So this is an old Comedy Fiction I wrote a long time ago before "Struggle" I had it named What's Up Shortie?" but this new title seems better.

Hope you guys hate it and down vote it to hell. Yes I'm self promoting, and I copy and pasted this off one of my links.

Eat my ass

Scene focuses on living room with expensive furniture and fine décor. Apartment is expansive, as it leads to a half open bedroom door. 2 beautiful women and a man can be seen in bed.

Dim Shades-- YEAAAAAAA OHHH FUCKING YEA!!!! WHO’S FUCKING BOSS?!?!?!

Both ladies quiver, as they fall into Dim’s arms.
Whore 1-- Ohhhh Dim…..I’m so fucking full.
Whore 2-- My holes are plowed.
Dim Shades-- Yea ladies. It’s bout time you get  wiped up and GTFO. I got a lot of work to do. Like getting ready for another 2 bitches scheduled to come over later.

Both ladies get dressed with a frown as Dim lights a cigarette.
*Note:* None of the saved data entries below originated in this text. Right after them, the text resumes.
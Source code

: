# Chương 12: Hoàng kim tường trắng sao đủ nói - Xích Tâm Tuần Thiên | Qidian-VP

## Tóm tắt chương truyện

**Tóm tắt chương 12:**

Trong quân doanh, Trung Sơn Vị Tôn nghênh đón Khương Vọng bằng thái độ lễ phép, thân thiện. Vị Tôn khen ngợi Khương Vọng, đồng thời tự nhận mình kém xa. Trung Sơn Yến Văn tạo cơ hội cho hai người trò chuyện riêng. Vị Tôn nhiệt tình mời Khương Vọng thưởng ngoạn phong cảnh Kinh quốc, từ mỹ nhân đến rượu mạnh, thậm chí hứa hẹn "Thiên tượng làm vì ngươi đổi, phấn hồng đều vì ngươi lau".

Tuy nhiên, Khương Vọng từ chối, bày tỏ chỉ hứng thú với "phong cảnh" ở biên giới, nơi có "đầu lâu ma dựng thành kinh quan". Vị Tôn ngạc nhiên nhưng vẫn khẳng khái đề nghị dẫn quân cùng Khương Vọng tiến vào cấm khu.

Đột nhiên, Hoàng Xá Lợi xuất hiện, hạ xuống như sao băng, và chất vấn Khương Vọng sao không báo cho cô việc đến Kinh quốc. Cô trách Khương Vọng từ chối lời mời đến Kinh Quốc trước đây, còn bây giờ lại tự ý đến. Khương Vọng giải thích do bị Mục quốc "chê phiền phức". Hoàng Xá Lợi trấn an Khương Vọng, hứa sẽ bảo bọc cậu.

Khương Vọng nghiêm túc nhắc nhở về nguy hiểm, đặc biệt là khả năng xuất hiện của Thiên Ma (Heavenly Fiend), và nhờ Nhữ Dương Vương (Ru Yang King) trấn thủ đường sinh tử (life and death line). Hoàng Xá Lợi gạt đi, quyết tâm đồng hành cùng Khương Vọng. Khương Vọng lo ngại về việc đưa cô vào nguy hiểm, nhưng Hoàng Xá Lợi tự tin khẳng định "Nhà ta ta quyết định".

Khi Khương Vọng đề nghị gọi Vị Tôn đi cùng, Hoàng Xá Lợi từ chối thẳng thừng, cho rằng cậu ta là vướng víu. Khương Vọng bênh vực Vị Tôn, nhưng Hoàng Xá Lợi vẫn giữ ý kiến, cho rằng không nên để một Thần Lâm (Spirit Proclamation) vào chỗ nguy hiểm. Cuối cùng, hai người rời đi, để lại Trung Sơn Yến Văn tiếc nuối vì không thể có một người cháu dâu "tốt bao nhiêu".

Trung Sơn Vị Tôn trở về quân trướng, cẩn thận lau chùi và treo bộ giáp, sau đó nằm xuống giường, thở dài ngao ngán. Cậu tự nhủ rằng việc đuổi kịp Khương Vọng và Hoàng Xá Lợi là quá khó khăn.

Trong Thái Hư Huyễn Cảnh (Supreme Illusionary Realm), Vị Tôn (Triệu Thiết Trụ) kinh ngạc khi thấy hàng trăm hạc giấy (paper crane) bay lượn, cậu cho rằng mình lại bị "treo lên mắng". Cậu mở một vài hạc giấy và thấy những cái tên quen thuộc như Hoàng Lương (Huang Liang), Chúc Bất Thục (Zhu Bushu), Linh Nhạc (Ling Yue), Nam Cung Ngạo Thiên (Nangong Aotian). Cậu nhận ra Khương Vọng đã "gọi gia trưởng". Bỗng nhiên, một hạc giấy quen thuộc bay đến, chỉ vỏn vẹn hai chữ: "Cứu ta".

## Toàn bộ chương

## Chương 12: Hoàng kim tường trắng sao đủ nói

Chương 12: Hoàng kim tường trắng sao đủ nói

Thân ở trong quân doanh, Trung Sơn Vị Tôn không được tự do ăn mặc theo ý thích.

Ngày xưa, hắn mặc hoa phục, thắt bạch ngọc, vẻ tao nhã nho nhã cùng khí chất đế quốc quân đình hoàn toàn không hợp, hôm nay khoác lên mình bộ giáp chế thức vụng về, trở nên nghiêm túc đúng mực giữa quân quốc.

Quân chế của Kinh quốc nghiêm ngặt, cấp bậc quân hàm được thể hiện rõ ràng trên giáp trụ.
Whore 1-- We love you Dim!!!
Dim Shades--Yea yea yea. Now GTFO.
Whore 2-- Ohhh Dim. We’re not even gonna get a tip?
Dim Shades-- A fucking tip? You already got the tip of my dick. 20 fucking dollars for both of you should be enough to buy some tampons. Now GTFO before I really cock slap you.

Whores start walking out the door. Whore 2-- If he wasn’t so King, I’d be mad.
Sound of  “Easy Lover” from Phil Collins starts playing.  As this is going on, sounds of a car accident just outside are coming through the window.

Scene cuts to Hellbent getting out of mangled car with the police in hot pursuit.
Hellbent-- FUCK YOU PIGS!!!! I CAN POST WHATEVER I WANT!!!!
Hellbent quickly runs upstairs to Dims apartment, and crashes through door busting it down.
Dim Shades-- WTF MAN??? You couldn’t just knock?
Hellbent-- The door was glowing so I thought I had to use my Level 5 Alpha force to get in.
Dim Shades-- For fucks sake Hellbent. Now what the hell am I gonna do about keeping  Blair out?
Hellbent-- I wouldn’t worry about him. It’s V-Wing that’s a problem. He’s to fucking GAY for his own good.

Broom closet door burst open and Venom comes storming out.
Venom-- I KILL GAY FAGGOTS IN UNLIMS!!! I WILL ELIMINATE ALL!!!
Venom then runs , and jumps out 2nd floor window breaking it.

Dim Shades-- OF ALL THE GAY LEFT WING CONSERVATIVE BULLSHIT!!! MY FUCKING WINDOW!!!!
Hellbent-- I still have those cops on me. Keep em busy will ya?

Helbent then closes the broom closet door Venom burst out of.
Hellbent-- Why the fuck does it smell GAY in here?

Cops  run into Dims living room
Dim Shades-- I thought I smelled bacon. Hello piggies. 
Cop 1 -- I know he came up here. I saw him! 
Cop 2-- I can smell FAG from a mile away.
::::::closet door vibrates violently:::::
Cop 1-- What was that?
Dim Shades-- Uhhhhh….that was my super powered DILDO for when I have more than 5 women at a time. You assholes got a warrant?
Cop 2-- He went out the window!!! I got him!!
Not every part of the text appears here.